A low or uneven score is not a moral judgment. Often, it is the beginning of a more useful conversation. The model helps avoid confusing ambition with readiness, pilot activity with deployment capability, ecosystem visibility with internal absorptive capacity, and innovation rhetoric with institutional commitment.
Why This Matters
For corporates, the DTMI provides a structured way to benchmark readiness, identify internal bottlenecks, and understand why deep tech efforts stall even when executive interest exists. It can inform capability-building, workshop design, internal alignment discussions, and prioritization decisions.
For startups and technology suppliers, the index improves the quality of counterparties. When corporates cannot procure fast enough, lack internal sponsors, or run pilots without scale pathways, startup engagement becomes expensive theater. Better diagnostics improve matchmaking.

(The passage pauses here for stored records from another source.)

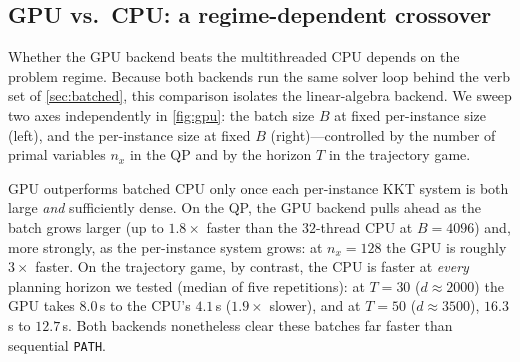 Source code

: \documentclass[conference]{IEEEtran}
\begin{document}
\subsection{GPU vs.\ CPU: a regime-dependent crossover}
\label{sec:exp:gpu}



Whether the GPU backend beats the multithreaded CPU depends on the problem regime.
Because both backends run the same solver loop behind the verb set of \cref{sec:batched},
this comparison isolates the linear-algebra backend. We sweep two axes independently
in \cref{fig:gpu}: the batch size $B$ at fixed per-instance size (left), and the
per-instance size at fixed $B$ (right)---controlled by the number of primal variables
$n_x$ in the QP and by the horizon $T$ in the trajectory game.

GPU outperforms batched CPU only once each per-instance KKT system is both large
\emph{and} sufficiently dense.
On the QP, the GPU backend pulls ahead as the batch grows larger (up to $1.8\times$ faster than the $32$-thread
CPU at $B = 4096$) and, more strongly, as the per-instance system grows: at $n_x = 128$ the
GPU is roughly $3\times$ faster. On the trajectory game, by contrast, the CPU is faster at
\emph{every} planning horizon we tested (median of five repetitions): at $T = 30$
($d \approx 2000$) the GPU takes $8.0$\,s to the CPU's $4.1$\,s ($1.9\times$ slower), and at
$T = 50$ ($d \approx 3500$), $16.3$\,s to $12.7$\,s. Both backends nonetheless clear these
batches far faster than sequential \texttt{PATH}.
\end{document}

For investors, venture client teams, and ecosystem builders, the index offers a way to see beyond superficial corporate innovation signaling. That matters especially where commercialization gaps, long procurement cycles, and weak pilot-to-contract conversion undermine technically strong sectors.
For public-sector innovation actors, the index can distinguish between organizations merely adjacent to frontier technology discourse and those capable of acting as serious adoption partners.
Conclusion
Deep tech maturity should not be inferred from interest, language, or isolated activity. It should be assessed through the structures that determine whether frontier technologies can actually be identified, absorbed, funded, piloted, deployed, and learned from over time.
That is what the Deep Tech Maturity Index is designed to do. It does not ask whether an organization likes the idea of deep tech. It asks whether deep tech is strategically anchored, operationally supported, and executable in practice.